Please take the records that follow and repeat exactly the lines starting with the line with "- In Hessen there is a restriction" and going on through the line with "- Return lock".

Stored data
################

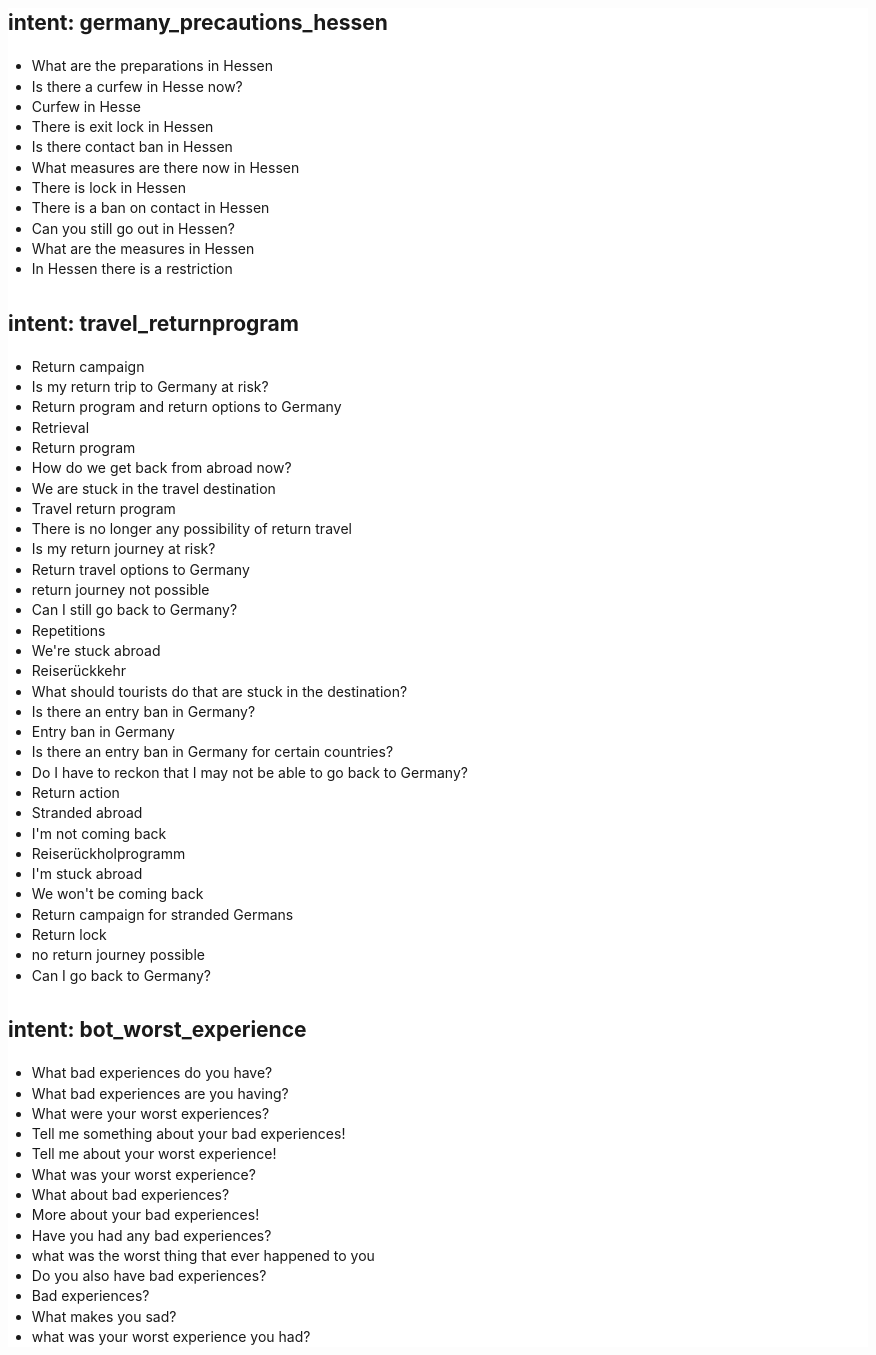 ## intent: germany_precautions_hessen
- What are the preparations in Hessen
- Is there a curfew in Hesse now?
- Curfew in Hesse
- There is exit lock in Hessen
- Is there contact ban in Hessen
- What measures are there now in Hessen
- There is lock in Hessen
- There is a ban on contact in Hessen
- Can you still go out in Hessen?
- What are the measures in Hessen
- In Hessen there is a restriction

## intent: travel_returnprogram
- Return campaign
- Is my return trip to Germany at risk?
- Return program and return options to Germany
- Retrieval
- Return program
- How do we get back from abroad now?
- We are stuck in the travel destination
- Travel return program
- There is no longer any possibility of return travel
- Is my return journey at risk?
- Return travel options to Germany
- return journey not possible
- Can I still go back to Germany?
- Repetitions
- We're stuck abroad
- Reiserückkehr
- What should tourists do that are stuck in the destination?
- Is there an entry ban in Germany?
- Entry ban in Germany
- Is there an entry ban in Germany for certain countries?
- Do I have to reckon that I may not be able to go back to Germany?
- Return action
- Stranded abroad
- I'm not coming back
- Reiserückholprogramm
- I'm stuck abroad
- We won't be coming back
- Return campaign for stranded Germans
- Return lock
- no return journey possible
- Can I go back to Germany?

## intent: bot_worst_experience
- What bad experiences do you have?
- What bad experiences are you having?
- What were your worst experiences?
- Tell me something about your bad experiences!
- Tell me about your worst experience!
- What was your worst experience?
- What about bad experiences?
- More about your bad experiences!
- Have you had any bad experiences?
- what was the worst thing that ever happened to you
- Do you also have bad experiences?
- Bad experiences?
- What makes you sad?
- what was your worst experience you had?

################

→ Exercise output
- In Hessen there is a restriction

## intent: travel_returnprogram
- Return campaign
- Is my return trip to Germany at risk?
- Return program and return options to Germany
- Retrieval
- Return program
- How do we get back from abroad now?
- We are stuck in the travel destination
- Travel return program
- There is no longer any possibility of return travel
- Is my return journey at risk?
- Return travel options to Germany
- return journey not possible
- Can I still go back to Germany?
- Repetitions
- We're stuck abroad
- Reiserückkehr
- What should tourists do that are stuck in the destination?
- Is there an entry ban in Germany?
- Entry ban in Germany
- Is there an entry ban in Germany for certain countries?
- Do I have to reckon that I may not be able to go back to Germany?
- Return action
- Stranded abroad
- I'm not coming back
- Reiserückholprogramm
- I'm stuck abroad
- We won't be coming back
- Return campaign for stranded Germans
- Return lock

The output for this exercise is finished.